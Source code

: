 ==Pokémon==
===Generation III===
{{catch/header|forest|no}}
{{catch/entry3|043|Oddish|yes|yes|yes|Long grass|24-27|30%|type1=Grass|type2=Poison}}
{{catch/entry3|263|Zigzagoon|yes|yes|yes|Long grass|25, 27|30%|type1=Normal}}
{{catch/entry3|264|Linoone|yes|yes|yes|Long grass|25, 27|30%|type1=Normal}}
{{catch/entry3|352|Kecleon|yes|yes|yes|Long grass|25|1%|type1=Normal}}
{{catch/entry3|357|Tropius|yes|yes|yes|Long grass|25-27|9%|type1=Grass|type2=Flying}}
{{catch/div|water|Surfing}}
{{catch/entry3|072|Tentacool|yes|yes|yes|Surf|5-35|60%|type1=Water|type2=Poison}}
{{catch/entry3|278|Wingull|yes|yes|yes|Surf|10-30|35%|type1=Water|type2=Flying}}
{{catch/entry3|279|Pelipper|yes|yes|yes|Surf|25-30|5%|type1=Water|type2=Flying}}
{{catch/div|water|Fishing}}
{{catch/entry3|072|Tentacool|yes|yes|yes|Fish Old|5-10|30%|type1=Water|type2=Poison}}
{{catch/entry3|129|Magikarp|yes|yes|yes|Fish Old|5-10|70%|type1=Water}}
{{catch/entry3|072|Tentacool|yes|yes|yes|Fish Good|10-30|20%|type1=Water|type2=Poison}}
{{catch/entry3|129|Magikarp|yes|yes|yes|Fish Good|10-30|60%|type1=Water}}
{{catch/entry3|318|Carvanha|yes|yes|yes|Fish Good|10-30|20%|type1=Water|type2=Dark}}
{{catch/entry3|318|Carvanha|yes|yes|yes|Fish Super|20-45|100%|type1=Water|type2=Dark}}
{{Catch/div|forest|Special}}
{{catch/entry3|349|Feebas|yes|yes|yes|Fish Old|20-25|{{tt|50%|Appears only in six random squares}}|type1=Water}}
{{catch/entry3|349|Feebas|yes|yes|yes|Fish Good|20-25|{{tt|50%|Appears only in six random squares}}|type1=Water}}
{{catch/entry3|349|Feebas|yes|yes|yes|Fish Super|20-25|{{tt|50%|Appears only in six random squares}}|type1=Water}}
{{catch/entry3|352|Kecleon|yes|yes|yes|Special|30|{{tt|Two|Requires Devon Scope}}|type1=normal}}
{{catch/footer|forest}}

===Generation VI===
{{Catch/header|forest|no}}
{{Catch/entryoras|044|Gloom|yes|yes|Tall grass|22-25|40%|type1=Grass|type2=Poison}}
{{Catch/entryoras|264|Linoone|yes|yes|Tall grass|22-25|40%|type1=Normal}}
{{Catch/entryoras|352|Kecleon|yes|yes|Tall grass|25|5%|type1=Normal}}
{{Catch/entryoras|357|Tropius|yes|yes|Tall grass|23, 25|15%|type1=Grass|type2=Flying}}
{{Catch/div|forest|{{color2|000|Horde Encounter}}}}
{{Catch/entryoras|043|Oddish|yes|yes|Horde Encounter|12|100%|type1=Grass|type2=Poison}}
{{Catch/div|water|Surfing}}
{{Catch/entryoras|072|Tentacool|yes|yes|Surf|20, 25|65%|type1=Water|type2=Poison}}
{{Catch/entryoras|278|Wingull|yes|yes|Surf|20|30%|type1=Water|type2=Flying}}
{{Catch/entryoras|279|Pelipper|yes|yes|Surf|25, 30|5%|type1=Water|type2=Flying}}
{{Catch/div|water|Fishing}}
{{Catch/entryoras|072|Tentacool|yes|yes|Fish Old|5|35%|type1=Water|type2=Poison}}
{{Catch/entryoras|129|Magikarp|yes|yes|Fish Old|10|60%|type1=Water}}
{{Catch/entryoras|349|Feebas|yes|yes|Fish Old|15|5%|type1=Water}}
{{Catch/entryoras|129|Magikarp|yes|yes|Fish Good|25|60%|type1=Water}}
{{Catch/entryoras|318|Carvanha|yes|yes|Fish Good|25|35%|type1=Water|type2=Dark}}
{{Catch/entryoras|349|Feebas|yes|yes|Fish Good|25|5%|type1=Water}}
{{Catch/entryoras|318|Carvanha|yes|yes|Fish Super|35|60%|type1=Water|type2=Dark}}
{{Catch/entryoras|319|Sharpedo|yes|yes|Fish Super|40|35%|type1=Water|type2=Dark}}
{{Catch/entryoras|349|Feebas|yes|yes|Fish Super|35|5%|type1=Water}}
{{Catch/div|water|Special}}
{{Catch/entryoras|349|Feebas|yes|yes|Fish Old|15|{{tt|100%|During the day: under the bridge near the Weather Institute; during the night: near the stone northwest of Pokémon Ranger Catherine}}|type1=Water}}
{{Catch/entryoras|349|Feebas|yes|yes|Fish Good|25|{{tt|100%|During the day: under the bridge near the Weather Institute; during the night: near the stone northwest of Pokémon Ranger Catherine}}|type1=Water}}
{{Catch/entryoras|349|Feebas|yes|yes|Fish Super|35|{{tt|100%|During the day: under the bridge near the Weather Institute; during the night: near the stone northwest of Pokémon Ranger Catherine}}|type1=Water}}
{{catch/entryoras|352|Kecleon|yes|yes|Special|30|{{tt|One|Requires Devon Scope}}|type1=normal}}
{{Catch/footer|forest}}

> **Task objective**
Gather each line in the data that holds the string "Weather".

> **Written answer**
{{Catch/entryoras|349|Feebas|yes|yes|Fish Old|15|{{tt|100%|During the day: under the bridge near the Weather Institute; during the night: near the stone northwest of Pokémon Ranger Catherine}}|type1=Water}}
{{Catch/entryoras|349|Feebas|yes|yes|Fish Good|25|{{tt|100%|During the day: under the bridge near the Weather Institute; during the night: near the stone northwest of Pokémon Ranger Catherine}}|type1=Water}}
{{Catch/entryoras|349|Feebas|yes|yes|Fish Super|35|{{tt|100%|During the day: under the bridge near the Weather Institute; during the night: near the stone northwest of Pokémon Ranger Catherine}}|type1=Water}}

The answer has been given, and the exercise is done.